■ Your task: Look for the string "Como" in the listing below and copy every line in which it appears.

■ Data for processing:
^^^^
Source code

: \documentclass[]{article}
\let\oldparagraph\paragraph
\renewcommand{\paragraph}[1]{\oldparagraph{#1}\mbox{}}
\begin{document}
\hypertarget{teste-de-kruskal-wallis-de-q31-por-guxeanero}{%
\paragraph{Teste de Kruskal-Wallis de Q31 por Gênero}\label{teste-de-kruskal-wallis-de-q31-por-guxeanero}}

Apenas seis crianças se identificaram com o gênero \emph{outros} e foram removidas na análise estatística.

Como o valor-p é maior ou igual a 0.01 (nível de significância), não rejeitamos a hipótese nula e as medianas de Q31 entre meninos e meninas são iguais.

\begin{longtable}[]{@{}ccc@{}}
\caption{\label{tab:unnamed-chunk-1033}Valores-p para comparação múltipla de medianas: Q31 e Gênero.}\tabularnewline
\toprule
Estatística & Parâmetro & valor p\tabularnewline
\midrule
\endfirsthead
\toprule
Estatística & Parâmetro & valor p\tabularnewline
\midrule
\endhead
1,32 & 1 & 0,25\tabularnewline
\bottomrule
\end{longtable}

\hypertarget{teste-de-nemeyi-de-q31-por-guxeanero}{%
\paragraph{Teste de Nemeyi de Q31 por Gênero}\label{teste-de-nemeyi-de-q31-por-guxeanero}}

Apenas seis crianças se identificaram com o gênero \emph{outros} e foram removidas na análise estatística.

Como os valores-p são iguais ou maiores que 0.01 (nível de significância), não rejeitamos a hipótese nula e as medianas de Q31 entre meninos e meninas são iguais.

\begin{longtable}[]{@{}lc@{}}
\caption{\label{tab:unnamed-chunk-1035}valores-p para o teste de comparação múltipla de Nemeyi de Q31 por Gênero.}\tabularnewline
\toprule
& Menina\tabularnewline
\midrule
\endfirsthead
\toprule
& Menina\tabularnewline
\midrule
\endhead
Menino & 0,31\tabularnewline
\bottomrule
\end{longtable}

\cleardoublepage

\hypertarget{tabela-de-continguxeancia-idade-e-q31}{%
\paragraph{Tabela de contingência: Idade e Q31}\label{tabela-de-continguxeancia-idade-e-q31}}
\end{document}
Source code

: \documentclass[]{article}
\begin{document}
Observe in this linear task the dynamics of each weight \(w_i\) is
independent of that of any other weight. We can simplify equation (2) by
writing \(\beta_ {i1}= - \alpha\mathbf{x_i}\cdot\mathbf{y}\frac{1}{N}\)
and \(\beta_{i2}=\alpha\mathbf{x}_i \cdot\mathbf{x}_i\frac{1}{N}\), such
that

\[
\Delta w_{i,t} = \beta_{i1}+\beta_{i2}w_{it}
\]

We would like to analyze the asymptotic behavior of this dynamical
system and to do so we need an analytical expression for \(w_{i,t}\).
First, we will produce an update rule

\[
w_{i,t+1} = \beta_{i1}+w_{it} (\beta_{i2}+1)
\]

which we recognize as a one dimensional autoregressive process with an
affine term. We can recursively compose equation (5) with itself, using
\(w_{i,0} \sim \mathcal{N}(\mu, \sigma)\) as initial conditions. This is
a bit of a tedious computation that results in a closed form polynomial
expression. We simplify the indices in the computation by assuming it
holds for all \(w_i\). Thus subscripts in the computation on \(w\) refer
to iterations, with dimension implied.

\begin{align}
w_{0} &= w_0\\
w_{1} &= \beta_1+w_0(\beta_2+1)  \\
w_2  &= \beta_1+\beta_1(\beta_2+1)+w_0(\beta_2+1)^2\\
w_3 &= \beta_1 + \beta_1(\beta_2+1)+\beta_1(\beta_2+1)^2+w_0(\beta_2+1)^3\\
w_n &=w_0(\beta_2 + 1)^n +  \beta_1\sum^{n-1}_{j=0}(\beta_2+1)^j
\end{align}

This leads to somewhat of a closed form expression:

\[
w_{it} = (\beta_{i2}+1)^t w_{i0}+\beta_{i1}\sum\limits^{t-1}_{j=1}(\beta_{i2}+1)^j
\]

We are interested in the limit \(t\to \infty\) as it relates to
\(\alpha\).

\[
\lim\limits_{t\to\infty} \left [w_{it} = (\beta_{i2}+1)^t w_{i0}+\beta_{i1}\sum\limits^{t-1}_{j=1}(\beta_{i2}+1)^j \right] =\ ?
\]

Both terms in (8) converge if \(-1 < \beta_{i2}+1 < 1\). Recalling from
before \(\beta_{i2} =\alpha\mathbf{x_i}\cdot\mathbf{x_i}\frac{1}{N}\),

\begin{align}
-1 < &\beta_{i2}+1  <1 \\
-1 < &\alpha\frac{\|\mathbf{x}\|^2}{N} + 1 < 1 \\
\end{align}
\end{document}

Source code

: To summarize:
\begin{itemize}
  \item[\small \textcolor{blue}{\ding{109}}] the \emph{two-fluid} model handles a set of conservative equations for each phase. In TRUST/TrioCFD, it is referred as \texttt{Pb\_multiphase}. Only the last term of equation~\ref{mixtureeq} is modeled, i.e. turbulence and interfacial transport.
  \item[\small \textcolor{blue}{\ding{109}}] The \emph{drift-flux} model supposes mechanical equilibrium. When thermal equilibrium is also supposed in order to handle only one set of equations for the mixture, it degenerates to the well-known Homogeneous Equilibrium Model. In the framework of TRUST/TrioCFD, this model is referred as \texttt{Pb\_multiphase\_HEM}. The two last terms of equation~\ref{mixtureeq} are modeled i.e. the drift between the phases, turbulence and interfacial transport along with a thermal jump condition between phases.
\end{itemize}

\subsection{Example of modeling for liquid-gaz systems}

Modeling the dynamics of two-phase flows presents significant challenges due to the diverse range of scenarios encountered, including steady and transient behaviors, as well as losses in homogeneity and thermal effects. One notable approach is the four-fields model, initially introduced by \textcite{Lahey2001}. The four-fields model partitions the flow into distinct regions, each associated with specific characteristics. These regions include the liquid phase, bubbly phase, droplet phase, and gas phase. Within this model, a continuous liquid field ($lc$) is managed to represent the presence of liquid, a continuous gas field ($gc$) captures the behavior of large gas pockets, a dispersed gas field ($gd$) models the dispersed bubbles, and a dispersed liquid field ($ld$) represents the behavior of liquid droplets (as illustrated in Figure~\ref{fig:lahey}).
^^^^
■ Solution for this problem:
Como o valor-p é maior ou igual a 0.01 (nível de significância), não rejeitamos a hipótese nula e as medianas de Q31 entre meninos e meninas são iguais.
Como os valores-p são iguais ou maiores que 0.01 (nível de significância), não rejeitamos a hipótese nula e as medianas de Q31 entre meninos e meninas são iguais.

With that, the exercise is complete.